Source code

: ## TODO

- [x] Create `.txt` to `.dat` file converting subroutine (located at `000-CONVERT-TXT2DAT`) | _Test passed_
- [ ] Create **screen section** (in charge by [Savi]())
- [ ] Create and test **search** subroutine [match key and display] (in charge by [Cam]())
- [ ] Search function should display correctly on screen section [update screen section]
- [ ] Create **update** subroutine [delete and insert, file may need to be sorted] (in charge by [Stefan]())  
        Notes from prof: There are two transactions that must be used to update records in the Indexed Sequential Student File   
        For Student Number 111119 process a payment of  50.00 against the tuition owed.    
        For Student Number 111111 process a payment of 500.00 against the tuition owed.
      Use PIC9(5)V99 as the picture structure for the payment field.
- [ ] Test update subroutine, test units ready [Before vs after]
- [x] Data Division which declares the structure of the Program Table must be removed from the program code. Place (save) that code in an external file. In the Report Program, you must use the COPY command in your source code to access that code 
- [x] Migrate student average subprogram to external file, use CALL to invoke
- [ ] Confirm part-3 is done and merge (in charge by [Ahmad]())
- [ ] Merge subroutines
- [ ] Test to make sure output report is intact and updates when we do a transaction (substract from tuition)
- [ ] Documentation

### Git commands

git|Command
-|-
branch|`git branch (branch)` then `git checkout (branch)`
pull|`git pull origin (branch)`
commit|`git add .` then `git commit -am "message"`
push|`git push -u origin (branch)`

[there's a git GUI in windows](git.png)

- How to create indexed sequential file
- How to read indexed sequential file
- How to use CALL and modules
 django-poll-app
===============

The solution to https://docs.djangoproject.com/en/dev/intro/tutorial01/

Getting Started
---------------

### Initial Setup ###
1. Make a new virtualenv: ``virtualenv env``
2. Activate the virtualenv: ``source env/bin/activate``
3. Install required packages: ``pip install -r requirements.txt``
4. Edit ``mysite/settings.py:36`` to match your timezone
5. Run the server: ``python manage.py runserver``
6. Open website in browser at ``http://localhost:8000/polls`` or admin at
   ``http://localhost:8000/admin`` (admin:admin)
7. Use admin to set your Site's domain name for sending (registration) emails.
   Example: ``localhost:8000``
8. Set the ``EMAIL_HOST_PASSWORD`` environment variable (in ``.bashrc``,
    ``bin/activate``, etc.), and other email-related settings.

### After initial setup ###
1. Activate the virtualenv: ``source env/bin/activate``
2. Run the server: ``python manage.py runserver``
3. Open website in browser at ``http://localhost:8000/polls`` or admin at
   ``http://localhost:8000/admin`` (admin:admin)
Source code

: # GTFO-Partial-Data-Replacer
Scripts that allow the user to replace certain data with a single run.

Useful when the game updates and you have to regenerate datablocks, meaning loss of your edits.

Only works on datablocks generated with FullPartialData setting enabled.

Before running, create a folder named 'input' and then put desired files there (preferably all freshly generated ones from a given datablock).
════
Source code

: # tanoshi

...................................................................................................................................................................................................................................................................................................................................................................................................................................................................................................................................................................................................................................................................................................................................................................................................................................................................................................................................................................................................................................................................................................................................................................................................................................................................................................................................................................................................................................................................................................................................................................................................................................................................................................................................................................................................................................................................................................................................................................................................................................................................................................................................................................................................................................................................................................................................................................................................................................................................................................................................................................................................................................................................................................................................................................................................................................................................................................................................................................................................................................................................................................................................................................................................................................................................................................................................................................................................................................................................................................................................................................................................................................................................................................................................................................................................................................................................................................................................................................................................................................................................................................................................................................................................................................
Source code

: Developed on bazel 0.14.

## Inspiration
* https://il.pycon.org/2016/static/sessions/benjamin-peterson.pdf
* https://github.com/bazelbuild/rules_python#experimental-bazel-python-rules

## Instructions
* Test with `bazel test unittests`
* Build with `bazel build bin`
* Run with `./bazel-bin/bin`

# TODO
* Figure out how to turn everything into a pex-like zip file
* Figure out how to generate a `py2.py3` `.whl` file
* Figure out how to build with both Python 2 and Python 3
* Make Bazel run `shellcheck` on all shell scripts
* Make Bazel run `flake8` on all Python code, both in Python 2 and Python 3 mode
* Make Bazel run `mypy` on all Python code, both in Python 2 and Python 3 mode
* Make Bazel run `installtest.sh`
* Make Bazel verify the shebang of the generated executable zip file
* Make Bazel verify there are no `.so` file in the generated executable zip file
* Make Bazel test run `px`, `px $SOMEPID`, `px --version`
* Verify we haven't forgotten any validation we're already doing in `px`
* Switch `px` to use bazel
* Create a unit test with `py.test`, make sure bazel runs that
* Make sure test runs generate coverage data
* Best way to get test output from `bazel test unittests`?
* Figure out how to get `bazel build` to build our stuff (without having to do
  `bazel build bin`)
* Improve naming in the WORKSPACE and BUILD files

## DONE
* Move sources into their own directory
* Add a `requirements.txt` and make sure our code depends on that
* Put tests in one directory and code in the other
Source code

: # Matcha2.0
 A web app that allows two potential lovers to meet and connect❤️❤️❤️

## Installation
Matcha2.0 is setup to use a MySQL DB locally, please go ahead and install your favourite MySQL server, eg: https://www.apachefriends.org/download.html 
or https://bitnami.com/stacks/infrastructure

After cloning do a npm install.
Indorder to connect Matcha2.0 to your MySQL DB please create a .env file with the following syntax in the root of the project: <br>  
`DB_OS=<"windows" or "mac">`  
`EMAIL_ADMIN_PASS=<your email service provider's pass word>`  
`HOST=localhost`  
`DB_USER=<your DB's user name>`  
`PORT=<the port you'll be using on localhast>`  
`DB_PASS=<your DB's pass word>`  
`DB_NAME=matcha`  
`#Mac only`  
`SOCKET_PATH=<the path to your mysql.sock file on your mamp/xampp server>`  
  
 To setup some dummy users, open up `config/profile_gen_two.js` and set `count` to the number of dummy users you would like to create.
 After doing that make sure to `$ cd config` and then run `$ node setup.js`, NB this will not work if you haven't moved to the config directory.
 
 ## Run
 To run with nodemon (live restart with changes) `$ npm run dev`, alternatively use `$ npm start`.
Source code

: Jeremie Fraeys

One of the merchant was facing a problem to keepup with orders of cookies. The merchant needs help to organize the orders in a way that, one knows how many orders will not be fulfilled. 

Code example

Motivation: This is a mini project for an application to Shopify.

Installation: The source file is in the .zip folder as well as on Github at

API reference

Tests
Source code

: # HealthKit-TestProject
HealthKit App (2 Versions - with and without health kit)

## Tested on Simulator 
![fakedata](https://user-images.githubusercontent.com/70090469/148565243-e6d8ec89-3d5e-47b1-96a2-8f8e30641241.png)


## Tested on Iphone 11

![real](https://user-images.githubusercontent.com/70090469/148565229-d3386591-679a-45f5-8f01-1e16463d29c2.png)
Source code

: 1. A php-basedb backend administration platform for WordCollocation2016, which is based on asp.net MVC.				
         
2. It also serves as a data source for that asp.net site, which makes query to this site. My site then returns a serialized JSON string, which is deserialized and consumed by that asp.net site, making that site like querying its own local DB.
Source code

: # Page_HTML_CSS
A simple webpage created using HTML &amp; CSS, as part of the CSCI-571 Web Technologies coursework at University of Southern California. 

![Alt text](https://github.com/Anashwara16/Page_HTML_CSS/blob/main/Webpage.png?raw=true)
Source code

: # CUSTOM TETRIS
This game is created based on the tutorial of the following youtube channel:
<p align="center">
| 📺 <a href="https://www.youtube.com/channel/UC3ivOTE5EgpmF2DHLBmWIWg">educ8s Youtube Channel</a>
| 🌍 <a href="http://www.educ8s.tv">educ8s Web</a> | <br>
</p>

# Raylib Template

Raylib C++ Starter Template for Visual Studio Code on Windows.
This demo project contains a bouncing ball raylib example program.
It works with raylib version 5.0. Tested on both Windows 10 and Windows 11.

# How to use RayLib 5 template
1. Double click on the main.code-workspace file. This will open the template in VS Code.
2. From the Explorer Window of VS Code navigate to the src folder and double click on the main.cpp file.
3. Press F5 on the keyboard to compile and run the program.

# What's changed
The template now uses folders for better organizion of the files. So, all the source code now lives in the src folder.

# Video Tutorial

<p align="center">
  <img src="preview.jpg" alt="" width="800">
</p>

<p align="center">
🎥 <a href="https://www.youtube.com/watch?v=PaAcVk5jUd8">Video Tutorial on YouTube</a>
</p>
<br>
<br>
════
WORK INSTRUCTION |
Among the lines of the listing above, which ones hold "datablocks"? Copy them.

RESPONSE TO THE TASK |
Useful when the game updates and you have to regenerate datablocks, meaning loss of your edits.
Only works on datablocks generated with FullPartialData setting enabled.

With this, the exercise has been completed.